Alabama (surprise, surprise) becomes the latest state to pass a bill banning abortion. "But that's illegal, isn't it?", you say. Well, yes, but then, that's the point. Alabama's Senate voted in the bill by a margin of 25-6 (for the record, all 25 were middle-aged white guys) in full knowledge that such a ban is illegal. A proposed amendment to allow abortion in cases of rape or incest was also voted down, albeit by a reduced margin of 21-11, leaving cases where the mother's life is at risk as the only cases where abortion would be allowed.
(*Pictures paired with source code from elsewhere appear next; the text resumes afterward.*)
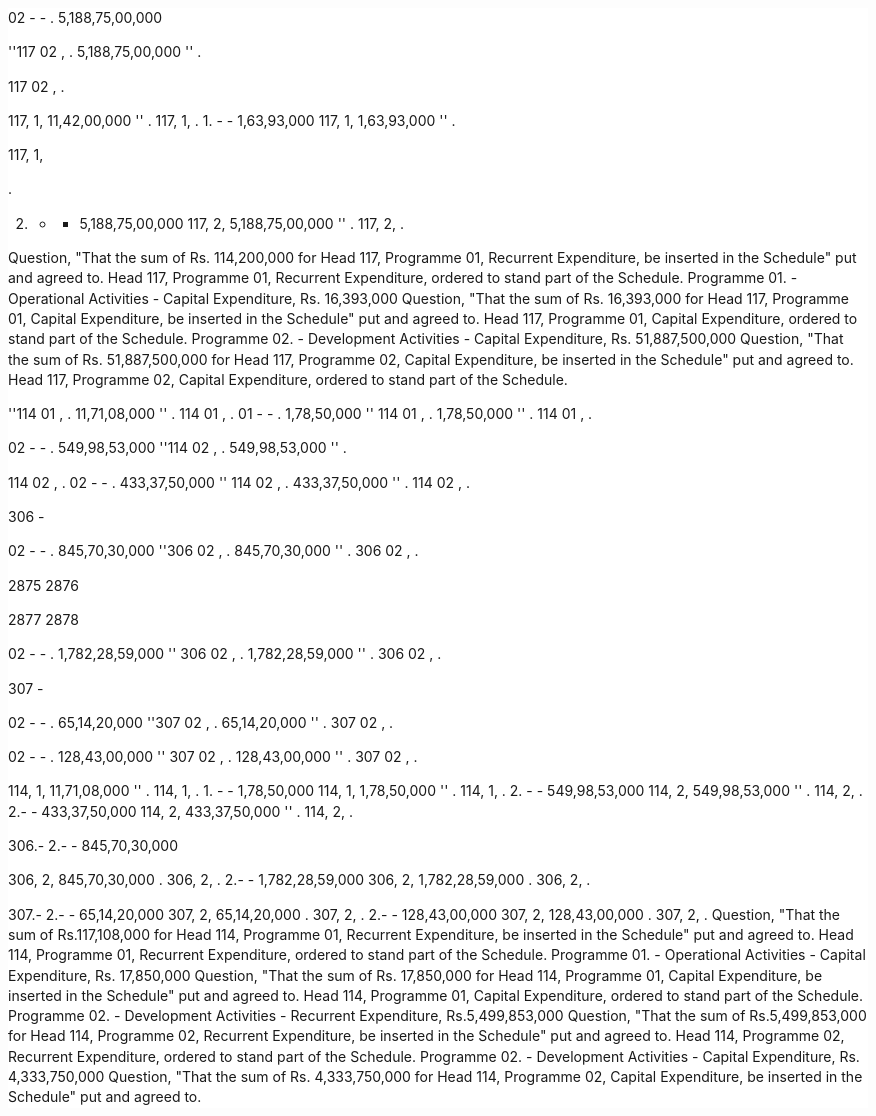 02 - - . 5,188,75,00,000

''117 02 , . 5,188,75,00,000 '' .

117 02 , .

117, 1, 11,42,00,000 '' . 117, 1, . 1. - - 1,63,93,000 117, 1, 1,63,93,000 '' .

117, 1,

.

2. - - 5,188,75,00,000 117, 2, 5,188,75,00,000 '' . 117, 2, .

Question, "That the sum of Rs. 114,200,000 for Head 117, Programme 01, Recurrent Expenditure, be inserted in the Schedule" put and agreed to. Head 117, Programme 01, Recurrent Expenditure, ordered to stand part of the Schedule. Programme 01. - Operational Activities - Capital Expenditure, Rs. 16,393,000 Question, "That the sum of Rs. 16,393,000 for Head 117, Programme 01, Capital Expenditure, be inserted in the Schedule" put and agreed to. Head 117, Programme 01, Capital Expenditure, ordered to stand part of the Schedule. Programme 02. - Development Activities - Capital Expenditure, Rs. 51,887,500,000 Question, "That the sum of Rs. 51,887,500,000 for Head 117, Programme 02, Capital Expenditure, be inserted in the Schedule" put and agreed to. Head 117, Programme 02, Capital Expenditure, ordered to stand part of the Schedule.

''114 01 , . 11,71,08,000 '' . 114 01 , . 01 - - . 1,78,50,000 '' 114 01 , . 1,78,50,000 '' . 114 01 , .

02 - - . 549,98,53,000 ''114 02 , . 549,98,53,000 '' .

114 02 , . 02 - - . 433,37,50,000 '' 114 02 , . 433,37,50,000 '' . 114 02 , .

306 -

02 - - . 845,70,30,000 ''306 02 , . 845,70,30,000 '' . 306 02 , .

2875 2876

2877 2878

02 - - . 1,782,28,59,000 '' 306 02 , . 1,782,28,59,000 '' . 306 02 , .

307 -

02 - - . 65,14,20,000 ''307 02 , . 65,14,20,000 '' . 307 02 , .

02 - - . 128,43,00,000 '' 307 02 , . 128,43,00,000 '' . 307 02 , .

114, 1, 11,71,08,000 '' . 114, 1, . 1. - - 1,78,50,000 114, 1, 1,78,50,000 '' . 114, 1, . 2. - - 549,98,53,000 114, 2, 549,98,53,000 '' . 114, 2, . 2.- - 433,37,50,000 114, 2, 433,37,50,000 '' . 114, 2, .

306.- 2.- - 845,70,30,000

306, 2, 845,70,30,000 . 306, 2, . 2.- - 1,782,28,59,000 306, 2, 1,782,28,59,000 . 306, 2, .

307.- 2.- - 65,14,20,000 307, 2, 65,14,20,000 . 307, 2, . 2.- - 128,43,00,000 307, 2, 128,43,00,000 . 307, 2, . Question, "That the sum of Rs.117,108,000 for Head 114, Programme 01, Recurrent Expenditure, be inserted in the Schedule" put and agreed to. Head 114, Programme 01, Recurrent Expenditure, ordered to stand part of the Schedule. Programme 01. - Operational Activities - Capital Expenditure, Rs. 17,850,000 Question, "That the sum of Rs. 17,850,000 for Head 114, Programme 01, Capital Expenditure, be inserted in the Schedule" put and agreed to. Head 114, Programme 01, Capital Expenditure, ordered to stand part of the Schedule. Programme 02. - Development Activities - Recurrent Expenditure, Rs.5,499,853,000 Question, "That the sum of Rs.5,499,853,000 for Head 114, Programme 02, Recurrent Expenditure, be inserted in the Schedule" put and agreed to. Head 114, Programme 02, Recurrent Expenditure, ordered to stand part of the Schedule. Programme 02. - Development Activities - Capital Expenditure, Rs. 4,333,750,000 Question, "That the sum of Rs. 4,333,750,000 for Head 114, Programme 02, Capital Expenditure, be inserted in the Schedule" put and agreed to.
The point of the Alabama vote is to force the issue before the Supreme Court, in the hopes of reversing the 1973 ruling in Roe v Wade, which is the legal ruling currently disallowing abortion bans. Since Donald Trump's conservative appointments to the Supreme Court, the hope of some is that the Court is now sufficiently Republican and conservative to overturn Roe v Wade, although in a similar test earlier this year, the Supreme Court nevertheless narrowly voted to reject a similar attempt by Louisiana to ban abortions in that state, and several other states, including Kentucky, Mississippi, Ohio and Georgia, have also passed this kind of "heartbeat bill".
And, however this one turns out, we won't have heard the last of it: some 16 states, mainly in the Republican heartland of the South and Midwest, are currently in the process of bringing in anti-abortion legislation.